Kanamori Y, Kigawa J, Minagawa Y, Irie T, Oishi T, Shimada M, Takahashi M, Nakamura T, Sato K, Terakawa N
Department of Obstetrics and Gynaecology, Tottori University School of Medicine, Yonago, Japan.
Eur J Cancer. 1998 Oct;34(11):1802-6. doi: 10.1016/s0959-8049(98)00199-3.

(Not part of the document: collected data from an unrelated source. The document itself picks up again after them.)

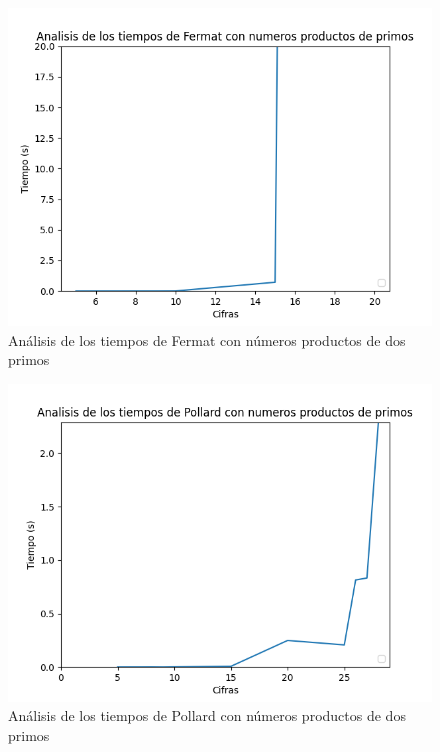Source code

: \documentclass{article}
\begin{document}
    \begin{figure}[ht!]
        \centering
        \includegraphics[scale=0.3]{Figure_4}
        \caption{Análisis de los tiempos de Fermat con números productos de dos primos}
        \label{fig:Figure_4}
    \end{figure}
    
    \begin{figure}[ht!]
        \centering
        \includegraphics[scale=0.3]{Figure_6}
        \caption{Análisis de los tiempos de Pollard con números productos de dos primos}
        \label{fig:Figure_6}
    \end{figure}
\end{document}
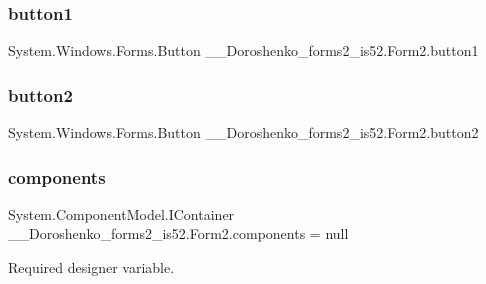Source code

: \subsubsection{\texorpdfstring{button1}{button1}}
{\footnotesize\ttfamily System.\+Windows.\+Forms.\+Button \+\_\+\_\+\+Doroshenko\+\_\+forms2\+\_\+is52.\+Form2.\+button1\hspace{0.3cm}{\ttfamily [private]}}

\hypertarget{class__7___doroshenko__forms2__is52_1_1_form2_a79a4244ff4d4724d7adbdbe18c507101}{}\label{class__7___doroshenko__forms2__is52_1_1_form2_a79a4244ff4d4724d7adbdbe18c507101} 
\subsubsection{\texorpdfstring{button2}{button2}}
{\footnotesize\ttfamily System.\+Windows.\+Forms.\+Button \+\_\+\_\+\+Doroshenko\+\_\+forms2\+\_\+is52.\+Form2.\+button2\hspace{0.3cm}{\ttfamily [private]}}

\hypertarget{class__7___doroshenko__forms2__is52_1_1_form2_a2c42c130f4868ba02465c3191a1830f7}{}\label{class__7___doroshenko__forms2__is52_1_1_form2_a2c42c130f4868ba02465c3191a1830f7} 
\subsubsection{\texorpdfstring{components}{components}}
{\footnotesize\ttfamily System.\+Component\+Model.\+I\+Container \+\_\+\_\+\+Doroshenko\+\_\+forms2\+\_\+is52.\+Form2.\+components = null\hspace{0.3cm}{\ttfamily [private]}}



Required designer variable. 

\hypertarget{class__7___doroshenko__forms2__is52_1_1_form2_a59b455b99b00b5cb53fccdb041ffa130}{}\label{class__7___doroshenko__forms2__is52_1_1_form2_a59b455b99b00b5cb53fccdb041ffa130}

A new recombinant adenovirus carrying a wild-type p53 gene (AxCAp53) was developed and the combination effect of p53 gene transfer and cis-diamminedichloroplatinum (II) (CDDP) was examined in an ovarian cancer cell line, SK-OV-3, with deletion of the p53 gene. AxCAp53 showed a high efficiency of gene transduction and increased sensitivity to CDDP in the SK-OV-3 cells. It was found that the sensitivity of the cells to CDDP correlated with the amount of infectious units of virus per cell of AxCAp53 which correlated with p53 protein expression. The results suggest that the combination of CDDP and AxCAp53 may be a potential strategy for the therapy of CDDP-resistant ovarian cancer.
一种携带野生型p53基因的新型重组腺病毒(AxCAp53)被研发出来,并在p53基因缺失的卵巢癌细胞系SK-OV-3中检测了p53基因转移与顺二氯二氨铂(II)(CDDP)的联合效应。AxCAp53在SK-OV-3细胞中显示出高效的基因转导能力,并增强了对CDDP的敏感性。研究发现,细胞对CDDP的敏感性与AxCAp53每个细胞的感染单位数量相关,而这又与p53蛋白表达相关。结果表明,CDDP与AxCAp53联合使用可能是治疗耐CDDP卵巢癌的一种潜在策略。